People focus on victims of crimes with an emotional response to the drama of the allegations. They don't often stop to think about whether or not the “victim” is really a victim. They don't even consider the possibility that the person accused of a horrendous crime could be the real victim. But, false accusations are common. And, in courts in Denver, Adams, and El Paso County, and all across Colorado, alleged victims are coddled and believed by the media, judges, juries, and District Attorneys. Don't believe me? Let's take a look at a recent story about false accusations of kidnapping and rape in Weld County. This story takes place in the small town of Windsor, Colorado.

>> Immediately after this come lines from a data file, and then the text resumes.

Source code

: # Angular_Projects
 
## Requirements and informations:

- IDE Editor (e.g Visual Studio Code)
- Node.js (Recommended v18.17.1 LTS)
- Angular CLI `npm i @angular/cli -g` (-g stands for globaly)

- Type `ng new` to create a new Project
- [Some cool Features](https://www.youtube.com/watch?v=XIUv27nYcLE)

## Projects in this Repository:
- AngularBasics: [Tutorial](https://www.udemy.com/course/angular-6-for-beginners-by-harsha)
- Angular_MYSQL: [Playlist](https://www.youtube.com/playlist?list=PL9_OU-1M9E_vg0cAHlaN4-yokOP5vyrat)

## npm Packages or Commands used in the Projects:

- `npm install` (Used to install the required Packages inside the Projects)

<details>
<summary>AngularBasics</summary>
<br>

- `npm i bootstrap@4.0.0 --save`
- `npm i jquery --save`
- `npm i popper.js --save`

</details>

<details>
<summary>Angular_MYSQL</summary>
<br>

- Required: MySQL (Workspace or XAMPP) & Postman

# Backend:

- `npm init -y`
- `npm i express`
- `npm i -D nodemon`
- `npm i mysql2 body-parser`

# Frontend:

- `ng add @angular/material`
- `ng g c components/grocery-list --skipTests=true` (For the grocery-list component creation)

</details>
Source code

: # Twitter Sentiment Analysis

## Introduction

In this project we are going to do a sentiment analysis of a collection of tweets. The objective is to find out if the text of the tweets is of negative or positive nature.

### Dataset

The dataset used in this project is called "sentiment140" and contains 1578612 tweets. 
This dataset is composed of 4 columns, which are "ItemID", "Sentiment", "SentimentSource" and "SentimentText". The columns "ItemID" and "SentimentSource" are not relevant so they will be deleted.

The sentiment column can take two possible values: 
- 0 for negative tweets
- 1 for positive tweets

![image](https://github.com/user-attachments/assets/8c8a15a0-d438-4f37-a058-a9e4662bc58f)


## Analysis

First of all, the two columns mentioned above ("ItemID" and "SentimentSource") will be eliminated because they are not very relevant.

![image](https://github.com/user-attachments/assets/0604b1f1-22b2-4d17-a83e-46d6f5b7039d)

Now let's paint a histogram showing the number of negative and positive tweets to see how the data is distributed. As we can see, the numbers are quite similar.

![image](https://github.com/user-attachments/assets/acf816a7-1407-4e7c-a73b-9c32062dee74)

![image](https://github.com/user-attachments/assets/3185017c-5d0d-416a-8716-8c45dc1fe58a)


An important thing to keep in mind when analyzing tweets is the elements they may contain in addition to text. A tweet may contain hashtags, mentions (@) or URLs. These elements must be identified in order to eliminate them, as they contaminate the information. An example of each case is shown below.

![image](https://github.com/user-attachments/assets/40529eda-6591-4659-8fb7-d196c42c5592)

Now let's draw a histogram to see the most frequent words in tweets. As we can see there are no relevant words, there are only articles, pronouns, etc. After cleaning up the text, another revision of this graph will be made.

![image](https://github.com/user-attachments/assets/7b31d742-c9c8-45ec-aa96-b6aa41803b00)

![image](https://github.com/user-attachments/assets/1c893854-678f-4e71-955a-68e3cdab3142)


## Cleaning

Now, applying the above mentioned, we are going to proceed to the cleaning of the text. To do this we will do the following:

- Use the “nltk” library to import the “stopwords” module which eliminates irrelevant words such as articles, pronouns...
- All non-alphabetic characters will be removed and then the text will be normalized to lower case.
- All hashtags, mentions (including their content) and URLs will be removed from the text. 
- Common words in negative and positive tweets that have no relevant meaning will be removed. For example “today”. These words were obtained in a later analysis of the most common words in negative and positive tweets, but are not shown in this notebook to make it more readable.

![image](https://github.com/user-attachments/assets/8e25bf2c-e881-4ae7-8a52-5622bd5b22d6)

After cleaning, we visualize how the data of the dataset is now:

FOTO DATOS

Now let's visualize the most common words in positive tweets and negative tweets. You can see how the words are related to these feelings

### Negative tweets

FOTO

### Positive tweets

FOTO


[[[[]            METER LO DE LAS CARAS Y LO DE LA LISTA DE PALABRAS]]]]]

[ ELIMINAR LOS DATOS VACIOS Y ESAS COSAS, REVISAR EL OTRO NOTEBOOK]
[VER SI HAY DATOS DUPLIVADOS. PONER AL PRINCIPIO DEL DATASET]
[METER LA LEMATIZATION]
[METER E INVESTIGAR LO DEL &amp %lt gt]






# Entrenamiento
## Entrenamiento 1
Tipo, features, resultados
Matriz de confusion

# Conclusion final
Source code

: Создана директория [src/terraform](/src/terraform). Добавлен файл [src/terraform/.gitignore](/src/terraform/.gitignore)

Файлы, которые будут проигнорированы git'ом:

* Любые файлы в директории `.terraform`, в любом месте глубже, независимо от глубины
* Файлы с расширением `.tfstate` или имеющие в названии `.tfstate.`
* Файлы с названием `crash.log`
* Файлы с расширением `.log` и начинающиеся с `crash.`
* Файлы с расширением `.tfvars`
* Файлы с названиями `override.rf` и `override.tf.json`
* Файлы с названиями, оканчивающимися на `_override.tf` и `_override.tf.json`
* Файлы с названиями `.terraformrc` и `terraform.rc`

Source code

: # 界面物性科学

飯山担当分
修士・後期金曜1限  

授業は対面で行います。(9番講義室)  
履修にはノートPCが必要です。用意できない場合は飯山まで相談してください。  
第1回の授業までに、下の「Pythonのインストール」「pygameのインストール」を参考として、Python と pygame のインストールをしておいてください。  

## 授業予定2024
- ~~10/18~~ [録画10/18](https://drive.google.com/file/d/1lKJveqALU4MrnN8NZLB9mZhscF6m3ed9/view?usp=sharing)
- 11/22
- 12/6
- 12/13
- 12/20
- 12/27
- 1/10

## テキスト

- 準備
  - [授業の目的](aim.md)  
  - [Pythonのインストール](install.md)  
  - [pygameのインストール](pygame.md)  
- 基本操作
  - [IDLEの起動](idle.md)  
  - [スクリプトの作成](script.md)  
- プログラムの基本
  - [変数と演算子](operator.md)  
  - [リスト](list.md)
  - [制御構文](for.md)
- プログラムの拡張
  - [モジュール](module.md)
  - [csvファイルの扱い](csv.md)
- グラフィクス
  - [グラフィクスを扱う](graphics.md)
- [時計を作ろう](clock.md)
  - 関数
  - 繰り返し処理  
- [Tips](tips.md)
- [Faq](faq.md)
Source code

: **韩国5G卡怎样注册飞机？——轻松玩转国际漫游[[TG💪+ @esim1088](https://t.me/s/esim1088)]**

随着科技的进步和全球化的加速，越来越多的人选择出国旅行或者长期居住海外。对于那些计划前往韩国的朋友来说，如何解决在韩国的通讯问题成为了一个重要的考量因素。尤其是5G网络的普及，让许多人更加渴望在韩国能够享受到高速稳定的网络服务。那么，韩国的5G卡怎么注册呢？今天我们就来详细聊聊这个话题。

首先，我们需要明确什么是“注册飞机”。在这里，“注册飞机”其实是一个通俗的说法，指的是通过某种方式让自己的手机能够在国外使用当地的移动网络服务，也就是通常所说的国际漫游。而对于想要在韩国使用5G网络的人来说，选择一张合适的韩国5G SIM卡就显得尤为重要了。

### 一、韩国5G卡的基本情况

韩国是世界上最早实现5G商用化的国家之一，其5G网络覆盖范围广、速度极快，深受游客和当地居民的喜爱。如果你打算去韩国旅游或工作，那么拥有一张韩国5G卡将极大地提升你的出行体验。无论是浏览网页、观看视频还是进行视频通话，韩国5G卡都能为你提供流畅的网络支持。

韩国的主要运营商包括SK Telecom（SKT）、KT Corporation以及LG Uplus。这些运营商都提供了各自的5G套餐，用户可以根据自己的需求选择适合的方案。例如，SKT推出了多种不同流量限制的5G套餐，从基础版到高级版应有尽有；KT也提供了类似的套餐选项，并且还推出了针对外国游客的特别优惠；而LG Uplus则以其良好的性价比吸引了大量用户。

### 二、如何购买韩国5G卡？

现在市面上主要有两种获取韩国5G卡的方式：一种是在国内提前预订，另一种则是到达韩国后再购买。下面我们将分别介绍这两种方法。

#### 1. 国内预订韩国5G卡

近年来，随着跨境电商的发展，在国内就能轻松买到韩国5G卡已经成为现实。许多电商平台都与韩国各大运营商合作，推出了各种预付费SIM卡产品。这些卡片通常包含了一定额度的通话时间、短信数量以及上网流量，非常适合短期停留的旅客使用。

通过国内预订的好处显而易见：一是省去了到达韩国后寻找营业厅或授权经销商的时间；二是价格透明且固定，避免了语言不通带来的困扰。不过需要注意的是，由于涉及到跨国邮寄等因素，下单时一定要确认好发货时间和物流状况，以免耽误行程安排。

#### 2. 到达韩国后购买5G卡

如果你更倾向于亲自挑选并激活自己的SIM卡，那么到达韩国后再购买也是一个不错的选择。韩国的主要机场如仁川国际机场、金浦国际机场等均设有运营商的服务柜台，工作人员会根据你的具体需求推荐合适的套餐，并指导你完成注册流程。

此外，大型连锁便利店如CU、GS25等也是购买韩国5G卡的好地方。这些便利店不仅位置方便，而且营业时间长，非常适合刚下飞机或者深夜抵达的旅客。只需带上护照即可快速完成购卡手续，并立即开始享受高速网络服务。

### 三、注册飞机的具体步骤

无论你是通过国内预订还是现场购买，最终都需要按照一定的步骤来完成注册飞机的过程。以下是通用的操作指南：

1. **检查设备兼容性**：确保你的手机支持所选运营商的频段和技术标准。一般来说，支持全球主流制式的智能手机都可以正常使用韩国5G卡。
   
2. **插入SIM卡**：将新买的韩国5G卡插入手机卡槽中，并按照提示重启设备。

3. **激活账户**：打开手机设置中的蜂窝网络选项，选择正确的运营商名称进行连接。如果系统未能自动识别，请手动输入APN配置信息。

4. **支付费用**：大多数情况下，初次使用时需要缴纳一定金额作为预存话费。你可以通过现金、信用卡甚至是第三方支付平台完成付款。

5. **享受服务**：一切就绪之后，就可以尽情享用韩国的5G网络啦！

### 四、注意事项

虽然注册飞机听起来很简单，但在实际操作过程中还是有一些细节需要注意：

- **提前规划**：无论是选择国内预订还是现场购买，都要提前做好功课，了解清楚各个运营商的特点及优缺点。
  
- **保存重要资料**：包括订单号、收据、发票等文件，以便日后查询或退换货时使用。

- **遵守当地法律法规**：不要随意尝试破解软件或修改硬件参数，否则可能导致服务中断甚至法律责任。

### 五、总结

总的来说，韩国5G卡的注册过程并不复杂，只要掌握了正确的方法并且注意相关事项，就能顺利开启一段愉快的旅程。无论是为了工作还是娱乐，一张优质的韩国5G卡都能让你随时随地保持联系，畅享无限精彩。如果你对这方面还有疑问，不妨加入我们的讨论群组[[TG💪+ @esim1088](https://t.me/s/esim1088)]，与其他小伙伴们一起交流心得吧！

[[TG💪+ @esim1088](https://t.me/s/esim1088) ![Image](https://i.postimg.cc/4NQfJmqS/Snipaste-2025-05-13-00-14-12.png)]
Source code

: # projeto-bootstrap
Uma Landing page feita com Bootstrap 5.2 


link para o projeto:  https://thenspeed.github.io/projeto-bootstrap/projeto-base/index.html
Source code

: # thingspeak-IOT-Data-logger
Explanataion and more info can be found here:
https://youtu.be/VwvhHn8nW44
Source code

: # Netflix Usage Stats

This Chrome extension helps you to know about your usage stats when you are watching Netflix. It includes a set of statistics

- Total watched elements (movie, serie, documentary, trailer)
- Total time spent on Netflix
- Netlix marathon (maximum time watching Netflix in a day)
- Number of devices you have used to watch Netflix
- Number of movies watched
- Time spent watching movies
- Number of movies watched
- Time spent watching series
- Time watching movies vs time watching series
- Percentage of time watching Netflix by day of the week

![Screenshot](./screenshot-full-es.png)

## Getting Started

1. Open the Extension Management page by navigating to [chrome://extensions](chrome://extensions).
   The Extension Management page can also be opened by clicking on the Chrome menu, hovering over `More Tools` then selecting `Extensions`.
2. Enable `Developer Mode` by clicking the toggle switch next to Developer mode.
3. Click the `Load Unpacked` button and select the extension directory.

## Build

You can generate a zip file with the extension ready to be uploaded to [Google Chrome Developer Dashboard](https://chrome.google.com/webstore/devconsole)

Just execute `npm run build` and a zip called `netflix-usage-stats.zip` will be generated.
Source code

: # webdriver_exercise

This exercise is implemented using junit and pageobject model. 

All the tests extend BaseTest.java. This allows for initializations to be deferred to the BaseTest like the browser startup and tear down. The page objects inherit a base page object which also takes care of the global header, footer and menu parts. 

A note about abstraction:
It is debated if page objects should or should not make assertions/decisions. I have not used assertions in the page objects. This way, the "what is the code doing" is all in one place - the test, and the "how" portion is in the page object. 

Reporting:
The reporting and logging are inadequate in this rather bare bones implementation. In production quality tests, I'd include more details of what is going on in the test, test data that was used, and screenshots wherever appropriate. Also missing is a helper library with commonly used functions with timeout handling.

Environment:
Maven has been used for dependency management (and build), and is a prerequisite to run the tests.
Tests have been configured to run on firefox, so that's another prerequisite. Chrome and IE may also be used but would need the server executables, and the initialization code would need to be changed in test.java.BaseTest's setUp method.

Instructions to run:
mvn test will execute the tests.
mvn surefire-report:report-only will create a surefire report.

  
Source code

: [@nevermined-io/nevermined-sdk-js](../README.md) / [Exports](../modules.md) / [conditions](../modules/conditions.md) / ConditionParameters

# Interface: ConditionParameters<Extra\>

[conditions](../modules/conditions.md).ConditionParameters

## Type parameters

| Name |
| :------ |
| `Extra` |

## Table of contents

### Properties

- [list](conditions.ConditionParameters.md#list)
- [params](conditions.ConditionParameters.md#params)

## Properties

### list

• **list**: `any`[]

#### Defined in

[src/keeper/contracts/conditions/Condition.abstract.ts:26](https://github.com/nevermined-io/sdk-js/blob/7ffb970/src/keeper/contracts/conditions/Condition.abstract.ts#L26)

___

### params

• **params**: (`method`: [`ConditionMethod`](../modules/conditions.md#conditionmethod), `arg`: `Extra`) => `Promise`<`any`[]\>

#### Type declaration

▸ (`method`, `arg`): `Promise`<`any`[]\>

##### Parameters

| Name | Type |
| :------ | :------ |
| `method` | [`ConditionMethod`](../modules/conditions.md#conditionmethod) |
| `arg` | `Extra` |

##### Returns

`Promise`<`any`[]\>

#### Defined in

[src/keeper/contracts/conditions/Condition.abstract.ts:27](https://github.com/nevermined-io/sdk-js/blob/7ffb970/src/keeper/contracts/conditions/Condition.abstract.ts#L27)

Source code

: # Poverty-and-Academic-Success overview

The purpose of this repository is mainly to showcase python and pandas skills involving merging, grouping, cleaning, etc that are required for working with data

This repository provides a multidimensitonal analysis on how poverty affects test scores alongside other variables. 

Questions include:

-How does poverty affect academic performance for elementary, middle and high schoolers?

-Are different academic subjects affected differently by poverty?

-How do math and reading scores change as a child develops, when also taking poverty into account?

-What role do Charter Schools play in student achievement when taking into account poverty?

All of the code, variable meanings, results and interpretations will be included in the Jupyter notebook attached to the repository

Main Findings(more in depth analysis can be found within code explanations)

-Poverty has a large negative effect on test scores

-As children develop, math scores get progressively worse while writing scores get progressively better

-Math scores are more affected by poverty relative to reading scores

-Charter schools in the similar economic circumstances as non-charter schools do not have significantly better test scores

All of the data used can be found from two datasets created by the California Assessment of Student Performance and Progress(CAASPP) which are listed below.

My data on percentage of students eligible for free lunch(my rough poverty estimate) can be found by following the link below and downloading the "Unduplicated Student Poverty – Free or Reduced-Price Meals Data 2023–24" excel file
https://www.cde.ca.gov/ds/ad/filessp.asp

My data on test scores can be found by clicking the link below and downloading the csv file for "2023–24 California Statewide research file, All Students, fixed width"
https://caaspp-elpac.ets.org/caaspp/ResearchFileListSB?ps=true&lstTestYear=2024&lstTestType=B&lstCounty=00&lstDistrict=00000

A Date Gone Wrong in Windsor, Colorado
This story begins like many: Two people meet and an instant attraction arises. In the case of the man in Windsor, he was smitten the moment he saw her at work. The two set up a date: They would meet in the Safeway parking lot, and then begin a fun evening of hanging out and getting to know each other. For these two young people, the evening quickly escalated. They were hanging out, and then one thing led to another and they slept together. The next day, however, the young man opened his door to find 10 armed police officers with their guns drawn. It was a presumption of guilt. He was arrested for Kidnapping and Sexual Assault. Where had the date gone wrong? The man was shocked. After all, their sexual relationship had been completely consensual. What the Colorado man didn't know was the way the criminal justice system works. He was arrested and charged. And, when it comes to crimes like rape and kidnapping, people don't stop to think you might be innocent – an accusation is enough.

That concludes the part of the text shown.